The issue of cloning a human embryo may seem to be scientifically and ethically
perplexing, and there may be some who say that the role of government is to
stand back and permit science to do anything it is capable of doing in the area
of human health and reproduction. Thankfully, you correctly recognize the
fundamental threat that
human cloning poses to our civilized
society, based on Judeo-Christian principles and the presumption of equality
before the law. Cloning a human embryo involves a radical manipulation of our
human nature. It is a grave deformation of the nature of human generation,
transforming it into no more than animal breeding or the manufacture of some
material device. If society loses the sense of the essential distinction of
human life from animal life and material things, whether in theory or in the
practice of attempting to clone a human embryo, it has lost its stature as a
human society. It has lost the compass of humanness and is, instead, laying the
foundation for the replacement of a human living with biological chaos.
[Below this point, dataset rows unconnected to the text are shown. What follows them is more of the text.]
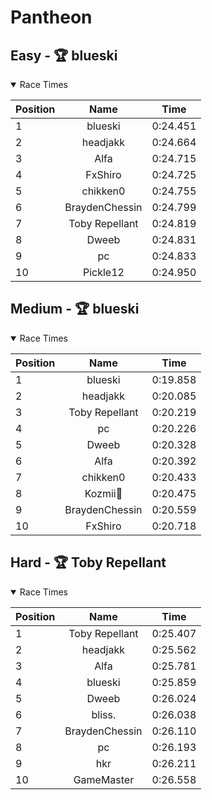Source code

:# Pantheon
## Easy - 🏆 blueski
<details open>
<summary>Race Times</summary>

| Position      | Name          | Time  |
| :------------- |:-------------:| :-----: |
| 1              | blueski | 0:24.451 |
| 2              | headjakk | 0:24.664 |
| 3              | Alfa | 0:24.715 |
| 4              | FxShiro | 0:24.725 |
| 5              | chikken0 | 0:24.755 |
| 6              | BraydenChessin | 0:24.799 |
| 7              | Toby Repellant | 0:24.819 |
| 8              | Dweeb | 0:24.831 |
| 9              | pc | 0:24.833 |
| 10              | Pickle12 | 0:24.950 |

</details>

## Medium - 🏆 blueski
<details open>
<summary>Race Times</summary>

| Position      | Name          | Time  |
| :------------- |:-------------:| :-----: |
| 1              | blueski | 0:19.858 |
| 2              | headjakk | 0:20.085 |
| 3              | Toby Repellant | 0:20.219 |
| 4              | pc | 0:20.226 |
| 5              | Dweeb | 0:20.328 |
| 6              | Alfa | 0:20.392 |
| 7              | chikken0 | 0:20.433 |
| 8              | Kozmii🌙 | 0:20.475 |
| 9              | BraydenChessin | 0:20.559 |
| 10              | FxShiro | 0:20.718 |

</details>

## Hard - 🏆 Toby Repellant
<details open>
<summary>Race Times</summary>

| Position      | Name          | Time  |
| :------------- |:-------------:| :-----: |
| 1              | Toby Repellant | 0:25.407 |
| 2              | headjakk | 0:25.562 |
| 3              | Alfa | 0:25.781 |
| 4              | blueski | 0:25.859 |
| 5              | Dweeb | 0:26.024 |
| 6              | bliss. | 0:26.038 |
| 7              | BraydenChessin | 0:26.110 |
| 8              | pc | 0:26.193 |
| 9              | hkr | 0:26.211 |
| 10              | GameMaster | 0:26.558 |

</details>
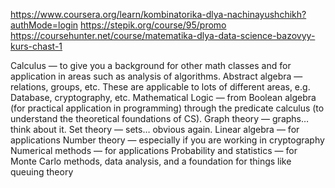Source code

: https://www.coursera.org/learn/kombinatorika-dlya-nachinayushchikh?authMode=login
https://stepik.org/course/95/promo
https://coursehunter.net/course/matematika-dlya-data-science-bazovyy-kurs-chast-1


Calculus — to give you a background for other math classes and for application in areas such as analysis of algorithms.
Abstract algebra — relations, groups, etc. These are applicable to lots of different areas, e.g. Database, cryptography, etc.
Mathematical Logic — from Boolean algebra (for practical application in programming) through the predicate calculus (to understand the theoretical foundations of CS).
Graph theory — graphs… think about it.
Set theory — sets… obvious again.
Linear algebra — for applications
Number theory — especially if you are working in cryptography
Numerical methods — for applications
Probability and statistics — for Monte Carlo methods, data analysis, and a foundation for things like queuing theory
If human
beings become manufactured goods, with manufacturers competing to create the
smartest or healthiest or fastest human being, then the equality clause of the
Declaration of Independence and the concept of one person, one vote lose their
meaning. When the issue of
human cloning has surfaced over the
past years, most often the focus is on what some call reproductive cloning.
Those who use the phrase generally mean implanting and bringing to birth a human
being brought into existence initially as a one celled embryo by the process of
somatic cell nuclear transfer. At this time, there is almost unanimity in
judging the wrong of even attempting -reproductive cloning and a consensus on
the need to prohibit legally anyone attempting it. Present divisions and
violence within our society could be greatly magnified in civil strife between
citizens if reproductive cloning were permitted. We would cease to be a
democracy based on equal protection under the law. The temptation to play God in
the creation of the perfect human being would set off the lowest competitive
instincts not only among the scientific community but among would be parents of
the perfect child. Reproductive cloning gets all the headlines, but there is
another rationale being advanced for cloning -- cloning human embryos as a
source of embryonic tissue for research and for medical treatment, which I know
also concerns the Subcommittee and which has also been appropriately addressed
in the Brownback-Weldon bill. This so-called therapeutic cloning- sounds benign,
but it is as deadly as so called therapeutic abortion. The successful transfer
of the nucleus of a somatic cell to a de-nucleated egg leading to a fusion of
the somatic cell nucleus with the egg creates an embryo. Terms like totipotent
cell, clump of embryonic cells, and fertilized oocyte are used by some to evade
the issue or to make the issue seem too arcane for laypeople to understand. But
the science is unavoidably clear: to clone successfully by somatic cell nuclear
transfer is to create a new embryo. -Therapeutic- cloning i.e., cloning of a
human embryo for research and medical purposes, always results in the
destruction, which is to say the death, of a human person. To cause this death
for any purpose would be immoral, as we know from the longstanding and
widespread human and religious traditions, which have prohibited as immoral the
direct taking of innocent human life Judeo Christian tradition. As was confirmed
by the horrible experience of the last bloody century, when regimes used their
willing scientists and medical professionals to attempt to create a superior
race or simply to solve the problems of some at the expense of others genetic
engineering involving the taking of innocent life in pursuit of perfection leads
to destruction. Even if the goals of scientific research are commendable in
terms of health needs of our citizens, they cannot be pursued by evil means,
including the death of the -least among us-, the human embryo. In addition, to
cause this death for so-called therapeutic reasons would violate the Hippocratic
tradition of medicine which instructs a healer to -first, do no harm-. The harm
to the embryo would be the greatest harm anyone can do to another person. Even
if the use of embryos for research purposes were not lethal, such a practice
would fly in the face of the ethical and moral tradition of this country.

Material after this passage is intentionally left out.